The identical motion plots are a good sign, and show that the same relative
orientations are estimated both with and without doing the manual
reorientation. i.e. The manual realignment makes no difference.
Basically, the estimated motion that is plotted is derived from the .mat files
(or the sform in the headers in SPM5b) after the images have been realigned.
The plots don't show the difference made by realignment. e.g. if you realign
the same data twice, you should (hopefully) obtain (almost) identical plots
both times.
Best regards,
-John
> I am in the process of analysing an fMRI data set. However, I am having
> problems with the amount of movement (greater than 5 degrees rotation and 5
> mm translation) in some of the subjects.
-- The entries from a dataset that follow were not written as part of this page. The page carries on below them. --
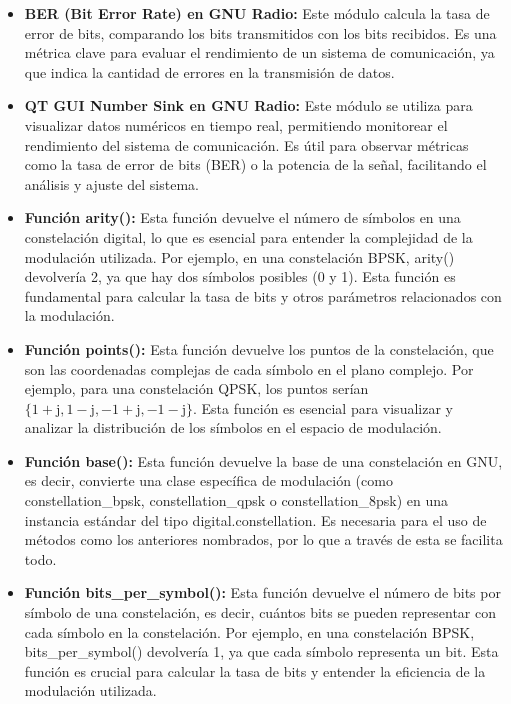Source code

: \documentclass[12pt]{article}
\begin{document}
\begin{itemize}
    \item \textbf{BER (Bit Error Rate) en GNU Radio:} Este módulo calcula la tasa de error de bits, comparando los bits transmitidos con los bits recibidos. Es una métrica clave para evaluar el rendimiento de un sistema de comunicación, ya que indica la cantidad de errores en la transmisión de datos.
    
    \item \textbf{QT GUI Number Sink en GNU Radio:} Este módulo se utiliza para visualizar datos numéricos en tiempo real, permitiendo monitorear el rendimiento del sistema de comunicación. Es útil para observar métricas como la tasa de error de bits (BER) o la potencia de la señal, facilitando el análisis y ajuste del sistema.
    
    \item \textbf{Función arity():} Esta función devuelve el número de símbolos en una constelación digital, lo que es esencial para entender la complejidad de la modulación utilizada. Por ejemplo, en una constelación BPSK, arity() devolvería 2, ya que hay dos símbolos posibles (0 y 1). Esta función es fundamental para calcular la tasa de bits y otros parámetros relacionados con la modulación.
    
    \item \textbf{Función points():} Esta función devuelve los puntos de la constelación, que son las coordenadas complejas de cada símbolo en el plano complejo. Por ejemplo, para una constelación QPSK, los puntos serían $ \{1+\mathrm{j}, 1-\mathrm{j}, -1+\mathrm{j}, -1-\mathrm{j}\} $. Esta función es esencial para visualizar y analizar la distribución de los símbolos en el espacio de modulación.

    \item \textbf{Función base():} Esta función devuelve la base de una constelación en GNU, es decir, convierte una clase específica de modulación (como constellation\_bpsk, constellation\_qpsk o constellation\_8psk) en una instancia estándar del tipo digital.constellation. Es necesaria para el uso de métodos como los anteriores nombrados, por lo que a través de esta se facilita todo.

    \item \textbf{Función bits\_per\_symbol():} Esta función devuelve el número de bits por símbolo de una constelación, es decir, cuántos bits se pueden representar con cada símbolo en la constelación. Por ejemplo, en una constelación BPSK, bits\_per\_symbol() devolvería 1, ya que cada símbolo representa un bit. Esta función es crucial para calcular la tasa de bits y entender la eficiencia de la modulación utilizada.
\end{itemize}
\end{document}
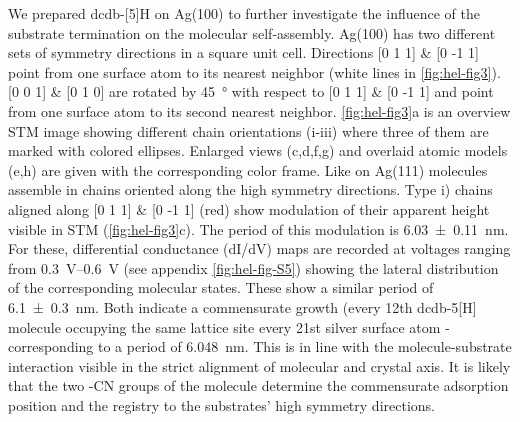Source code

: We prepared dcdb-[5]H on Ag(100) to further investigate the influence of the substrate termination on the molecular self-assembly. Ag(100) has two different sets of symmetry directions in a square unit cell. Directions [0 1 1] \& [0 -1 1] point from one surface atom to its nearest neighbor (white lines in \autoref{fig:hel-fig3}). [0 0 1] \& [0 1 0] are rotated by \SI{45}{\degree} with respect to [0 1 1] \& [0 -1 1] and point from one surface atom to its second nearest neighbor. \autoref{fig:hel-fig3}a is an overview STM image showing different chain orientations (i-iii) where three of them are marked with colored ellipses. Enlarged views (c,d,f,g) and overlaid atomic models (e,h) are given with the corresponding color frame. Like on Ag(111) molecules assemble in chains oriented along the high symmetry directions. Type i) chains aligned along [0 1 1] \& [0 -1 1] (red) show modulation of their apparent height visible in STM (\autoref{fig:hel-fig3}c). The period of this modulation is \SI{6.03 \pm 0.11}{\nano \meter}. For these, differential conductance (dI/dV) maps are recorded at voltages ranging from \SIrange{0.3}{0,6}{\volt} (see appendix \autoref{fig:hel-fig-S5}) showing the lateral distribution of the corresponding molecular states. These show a similar period of \SI{6.1 \pm 0.3}{\nano \meter}. Both indicate a commensurate growth (every 12th dcdb-5[H] molecule occupying the same lattice site every 21st silver surface atom - corresponding to a period of \SI{6.048}{\nano \meter}. This is in line with the molecule-substrate interaction visible in the strict alignment of molecular and crystal axis. It is likely that the two -CN groups of the molecule determine the commensurate adsorption position and the registry to the substrates’ high symmetry directions.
In some instances it is just 1
> scan volume where there is a large movement before returning to the
> original position and in other cases there is a large movement and then the
> new position is maintained for the remaineder of the scanning session.
>
> I have tried to seperately move the position of the images where there is a
> large movement, using the 'reorientate' option before realignment, however,
> even though .mat files are generated during 'reorientation' they appear to
> have no effect on the realignment step (I am getting identical motion plots
> before and after I perform any reorientation of the images).
>
> My question is therefore, is there a way to manually realign specific
> images where there is a large movement to bring them back into line with
> the rest of the data set before realignment?